→ WORK REQUEST
Report every line of the records beneath this task that holds the string "block".

→ DATA FOR PROCESSING
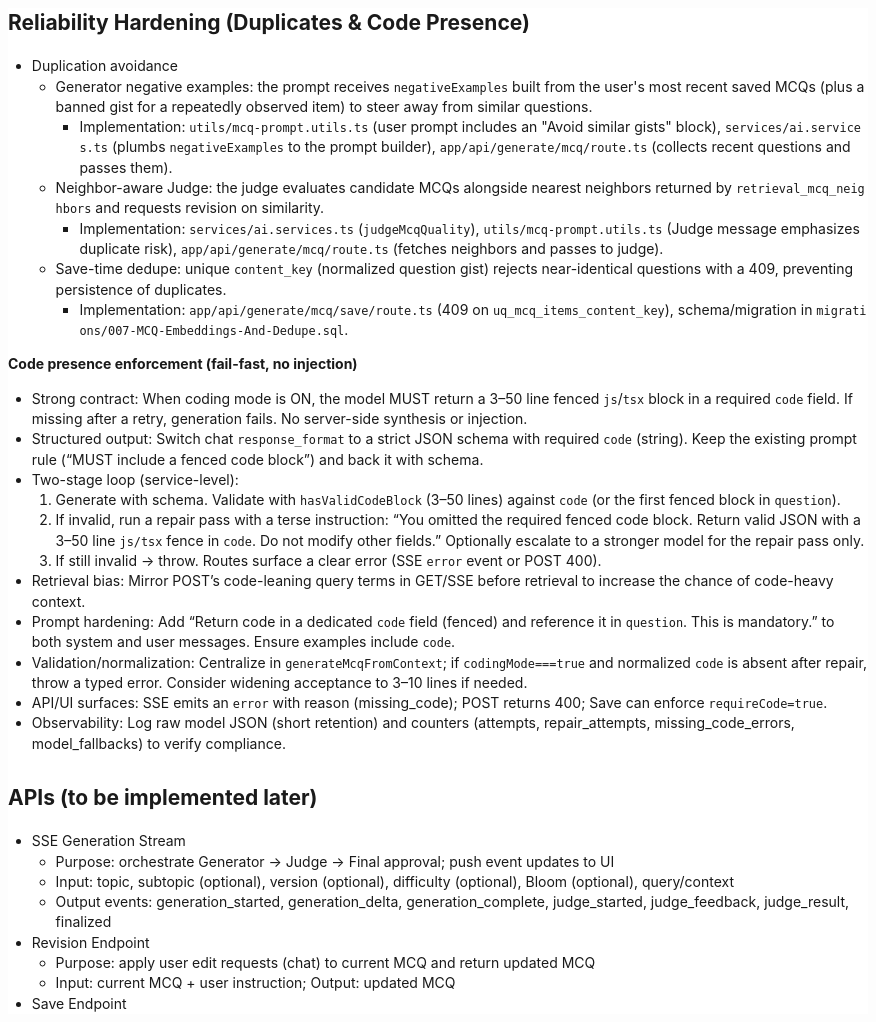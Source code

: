 ## Reliability Hardening (Duplicates & Code Presence)

- Duplication avoidance
  - Generator negative examples: the prompt receives `negativeExamples` built from the user's most recent saved MCQs (plus a banned gist for a repeatedly observed item) to steer away from similar questions.
    - Implementation: `utils/mcq-prompt.utils.ts` (user prompt includes an "Avoid similar gists" block), `services/ai.services.ts` (plumbs `negativeExamples` to the prompt builder), `app/api/generate/mcq/route.ts` (collects recent questions and passes them).
  - Neighbor-aware Judge: the judge evaluates candidate MCQs alongside nearest neighbors returned by `retrieval_mcq_neighbors` and requests revision on similarity.
    - Implementation: `services/ai.services.ts` (`judgeMcqQuality`), `utils/mcq-prompt.utils.ts` (Judge message emphasizes duplicate risk), `app/api/generate/mcq/route.ts` (fetches neighbors and passes to judge).
  - Save-time dedupe: unique `content_key` (normalized question gist) rejects near-identical questions with a 409, preventing persistence of duplicates.
    - Implementation: `app/api/generate/mcq/save/route.ts` (409 on `uq_mcq_items_content_key`), schema/migration in `migrations/007-MCQ-Embeddings-And-Dedupe.sql`.

**Code presence enforcement (fail-fast, no injection)**

- Strong contract: When coding mode is ON, the model MUST return a 3–50 line fenced `js`/`tsx` block in a required `code` field. If missing after a retry, generation fails. No server-side synthesis or injection.
- Structured output: Switch chat `response_format` to a strict JSON schema with required `code` (string). Keep the existing prompt rule (“MUST include a fenced code block”) and back it with schema.
- Two-stage loop (service-level):
  1) Generate with schema. Validate with `hasValidCodeBlock` (3–50 lines) against `code` (or the first fenced block in `question`).
  2) If invalid, run a repair pass with a terse instruction: “You omitted the required fenced code block. Return valid JSON with a 3–50 line `js/tsx` fence in `code`. Do not modify other fields.” Optionally escalate to a stronger model for the repair pass only.
  3) If still invalid → throw. Routes surface a clear error (SSE `error` event or POST 400).
- Retrieval bias: Mirror POST’s code-leaning query terms in GET/SSE before retrieval to increase the chance of code-heavy context.
- Prompt hardening: Add “Return code in a dedicated `code` field (fenced) and reference it in `question`. This is mandatory.” to both system and user messages. Ensure examples include `code`.
- Validation/normalization: Centralize in `generateMcqFromContext`; if `codingMode===true` and normalized `code` is absent after repair, throw a typed error. Consider widening acceptance to 3–10 lines if needed.
- API/UI surfaces: SSE emits an `error` with reason (missing_code); POST returns 400; Save can enforce `requireCode=true`.
- Observability: Log raw model JSON (short retention) and counters (attempts, repair_attempts, missing_code_errors, model_fallbacks) to verify compliance.

## APIs (to be implemented later)

- SSE Generation Stream
  - Purpose: orchestrate Generator → Judge → Final approval; push event updates to UI
  - Input: topic, subtopic (optional), version (optional), difficulty (optional), Bloom (optional), query/context
  - Output events: generation_started, generation_delta, generation_complete, judge_started, judge_feedback, judge_result, finalized
- Revision Endpoint
  - Purpose: apply user edit requests (chat) to current MCQ and return updated MCQ
  - Input: current MCQ + user instruction; Output: updated MCQ
- Save Endpoint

→ TASK RESULT
    - Implementation: `utils/mcq-prompt.utils.ts` (user prompt includes an "Avoid similar gists" block), `services/ai.services.ts` (plumbs `negativeExamples` to the prompt builder), `app/api/generate/mcq/route.ts` (collects recent questions and passes them).
- Strong contract: When coding mode is ON, the model MUST return a 3–50 line fenced `js`/`tsx` block in a required `code` field. If missing after a retry, generation fails. No server-side synthesis or injection.
- Structured output: Switch chat `response_format` to a strict JSON schema with required `code` (string). Keep the existing prompt rule (“MUST include a fenced code block”) and back it with schema.
  1) Generate with schema. Validate with `hasValidCodeBlock` (3–50 lines) against `code` (or the first fenced block in `question`).
  2) If invalid, run a repair pass with a terse instruction: “You omitted the required fenced code block. Return valid JSON with a 3–50 line `js/tsx` fence in `code`. Do not modify other fields.” Optionally escalate to a stronger model for the repair pass only.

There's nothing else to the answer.